** Problem **
Without any pictures, print the lines below from the one that has "Rising & ✔︎ & -- & -- & -- \\" through the one that has "En esta sección", exactly and nothing else.

** Excerpted data **
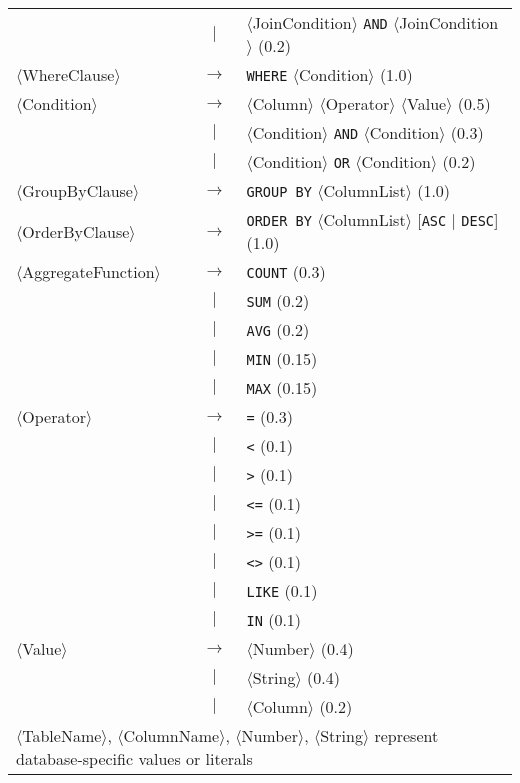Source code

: \begin{table*}[!h]
\begin{tabular}{l@{\ }c@{\ }l}
& $|$ & $\langle$JoinCondition$\rangle$ \texttt{AND} $\langle$JoinCondition$\rangle$  (0.2) \\[1ex]
$\langle$WhereClause$\rangle$ & $\rightarrow$ & \texttt{WHERE} $\langle$Condition$\rangle$  (1.0) \\[1ex]
$\langle$Condition$\rangle$ & $\rightarrow$ & $\langle$Column$\rangle$ $\langle$Operator$\rangle$ $\langle$Value$\rangle$  (0.5) \\
& $|$ & $\langle$Condition$\rangle$ \texttt{AND} $\langle$Condition$\rangle$  (0.3) \\
& $|$ & $\langle$Condition$\rangle$ \texttt{OR} $\langle$Condition$\rangle$  (0.2) \\[1ex]
$\langle$GroupByClause$\rangle$ & $\rightarrow$ & \texttt{GROUP BY} $\langle$ColumnList$\rangle$  (1.0) \\[1ex]
$\langle$OrderByClause$\rangle$ & $\rightarrow$ & \texttt{ORDER BY} $\langle$ColumnList$\rangle$ [\texttt{ASC} $|$ \texttt{DESC}]  (1.0) \\[1ex]
$\langle$AggregateFunction$\rangle$ & $\rightarrow$ & \texttt{COUNT}  (0.3) \\
& $|$ & \texttt{SUM}  (0.2) \\
& $|$ & \texttt{AVG}  (0.2) \\
& $|$ & \texttt{MIN}  (0.15) \\
& $|$ & \texttt{MAX}  (0.15) \\[1ex]
$\langle$Operator$\rangle$ & $\rightarrow$ & \texttt{=}  (0.3) \\
& $|$ & \texttt{<}  (0.1) \\
& $|$ & \texttt{>}  (0.1) \\
& $|$ & \texttt{<=}  (0.1) \\
& $|$ & \texttt{>=}  (0.1) \\
& $|$ & \texttt{<>}  (0.1) \\
& $|$ & \texttt{LIKE}  (0.1) \\
& $|$ & \texttt{IN}  (0.1) \\[1ex]
$\langle$Value$\rangle$ & $\rightarrow$ & $\langle$Number$\rangle$  (0.4) \\
& $|$ & $\langle$String$\rangle$  (0.4) \\
& $|$ & $\langle$Column$\rangle$  (0.2) \\[1ex]
\multicolumn{3}{l}{$\langle$TableName$\rangle$, $\langle$ColumnName$\rangle$, $\langle$Number$\rangle$, $\langle$String$\rangle$ represent database-specific values or literals} \\
\bottomrule
\end{tabular}
\end{table*}






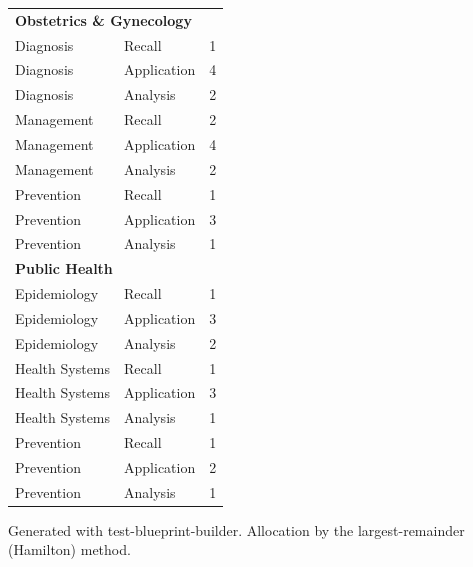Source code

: \documentclass[11pt,a4paper]{article}
\begin{document}
\begin{longtable}{llr}
\multicolumn{3}{l}{\textbf{Obstetrics \& Gynecology}} \\
\quad Diagnosis & Recall & 1 \\
\quad Diagnosis & Application & 4 \\
\quad Diagnosis & Analysis & 2 \\
\quad Management & Recall & 2 \\
\quad Management & Application & 4 \\
\quad Management & Analysis & 2 \\
\quad Prevention & Recall & 1 \\
\quad Prevention & Application & 3 \\
\quad Prevention & Analysis & 1 \\
\multicolumn{3}{l}{\textbf{Public Health}} \\
\quad Epidemiology & Recall & 1 \\
\quad Epidemiology & Application & 3 \\
\quad Epidemiology & Analysis & 2 \\
\quad Health Systems & Recall & 1 \\
\quad Health Systems & Application & 3 \\
\quad Health Systems & Analysis & 1 \\
\quad Prevention & Recall & 1 \\
\quad Prevention & Application & 2 \\
\quad Prevention & Analysis & 1 \\
\bottomrule
\end{longtable}

\vfill
{\footnotesize\color{gray} Generated with test-blueprint-builder. Allocation by the largest-remainder (Hamilton) method.}
\end{document}
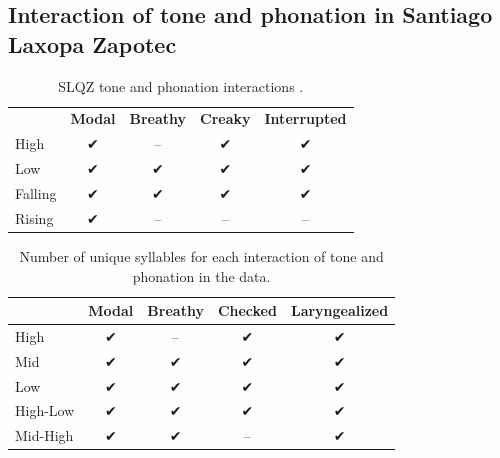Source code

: \documentclass[12pt, letterpaper]{article}
\providecommand{\lsptoprule}{\midrule\toprule}
\providecommand{\lspbottomrule}{\bottomrule\midrule}
\begin{document}

\subsection{Interaction of tone and phonation in Santiago Laxopa Zapotec} \label{sec:TonePhonation}

\begin{table}[!ht]
	\centering
	\caption{SLQZ tone and phonation interactions \citep{chavez-peonInteractionMetricalStructure2010}.}
	\label{tab:SLQZ}
	 \begin{tabular}{lcccc}
	  \lsptoprule
					  &	 \textbf{Modal}  & \textbf{Breathy} & \textbf{Creaky} & \textbf{Interrupted} \\
		  High	& ✔︎ & -- & ✔︎ & ✔︎ \\
		  Low & ✔︎ & ✔︎ & ✔︎ & ✔︎ \\
		  Falling & ✔︎ & ✔︎ & ✔︎ & ✔︎ \\
		  Rising & ✔︎ & -- & -- & -- \\
	  \lspbottomrule
	 \end{tabular}
\end{table}

\begin{table}[!h]
	\caption{Number of unique syllables for each interaction of tone and phonation in the data.}
	\label{tab:ToneVoiceQuality}
	\centering

	\begin{tabular}{lcccc}
	\lsptoprule
		& \textbf{Modal} & \textbf{Breathy} & \textbf{Checked} & \textbf{Laryngealized} \\
	\hline
	High		& ✔︎ & -- & ✔︎ & ✔︎ \\
	Mid			& ✔︎ & ✔︎  & ✔︎ & ✔︎ \\
	Low			& ✔︎ & ✔︎  & ✔︎ & ✔︎ \\
	High-Low	& ✔︎ & ✔︎  & ✔︎ & ✔︎ \\
	Mid-High	& ✔︎ & ✔︎  & --	& ✔︎ \\
	\lspbottomrule
	\end{tabular}
\end{table}
\end{document}
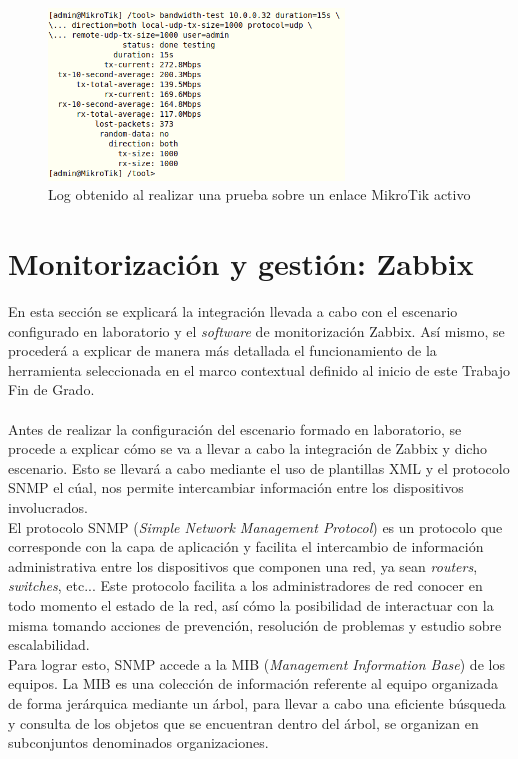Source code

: \begin{figure}[H]
	\centering
	\includegraphics[width=0.7\textwidth]{img/log_test.png}
	\caption{Log obtenido al realizar una prueba sobre un enlace MikroTik activo}
	\label{logTest}
\end{figure}

\section{Monitorización y gestión: Zabbix}
En esta sección se explicará la integración llevada a cabo con el escenario configurado en laboratorio y el \textit{software} de monitorización Zabbix. Así mismo, se procederá a explicar de manera más detallada el funcionamiento de la herramienta seleccionada en el marco contextual definido al inicio de este Trabajo Fin de Grado.\\\\

Antes de realizar la configuración del escenario formado en laboratorio, se procede a explicar cómo se va a llevar a cabo la integración de Zabbix y dicho escenario. Esto se llevará a cabo mediante el uso de plantillas XML y el protocolo SNMP el cúal, nos permite intercambiar información entre los dispositivos involucrados.\\
 
El protocolo SNMP (\textit{Simple Network Management Protocol}) es un protocolo que corresponde con la capa de aplicación y facilita el intercambio de información administrativa entre los dispositivos que componen una red, ya sean \textit{routers}, \textit{switches}, etc... Este protocolo facilita a los administradores de red conocer en todo momento el estado de la red, así cómo la posibilidad de interactuar con la misma tomando acciones de prevención, resolución de problemas y estudio sobre escalabilidad.\\
Para lograr esto, SNMP accede a la MIB (\textit{Management Information Base}) de los equipos. La MIB es una colección de información referente al equipo organizada de forma jerárquica mediante un árbol, para llevar a cabo una eficiente búsqueda y consulta de los objetos que se encuentran dentro del árbol, se organizan en subconjuntos denominados organizaciones.\\\\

** Exercise solution **
		  Rising & ✔︎ & -- & -- & -- \\
	  \lspbottomrule
	 \end{tabular}
\end{table}

\begin{table}[!h]
	\caption{Number of unique syllables for each interaction of tone and phonation in the data.}
	\label{tab:ToneVoiceQuality}
	\centering

	\begin{tabular}{lcccc}
	\lsptoprule
		& \textbf{Modal} & \textbf{Breathy} & \textbf{Checked} & \textbf{Laryngealized} \\
	\hline
	High		& ✔︎ & -- & ✔︎ & ✔︎ \\
	Mid			& ✔︎ & ✔︎  & ✔︎ & ✔︎ \\
	Low			& ✔︎ & ✔︎  & ✔︎ & ✔︎ \\
	High-Low	& ✔︎ & ✔︎  & ✔︎ & ✔︎ \\
	Mid-High	& ✔︎ & ✔︎  & --	& ✔︎ \\
	\lspbottomrule
	\end{tabular}
\end{table}
\end{document}
Source code

: \begin{figure}[H]
	\centering
	\includegraphics[width=0.7\textwidth]{img/log_test.png}
	\caption{Log obtenido al realizar una prueba sobre un enlace MikroTik activo}
	\label{logTest}
\end{figure}

\section{Monitorización y gestión: Zabbix}
En esta sección se explicará la integración llevada a cabo con el escenario configurado en laboratorio y el \textit{software} de monitorización Zabbix. Así mismo, se procederá a explicar de manera más detallada el funcionamiento de la herramienta seleccionada en el marco contextual definido al inicio de este Trabajo Fin de Grado.\\\\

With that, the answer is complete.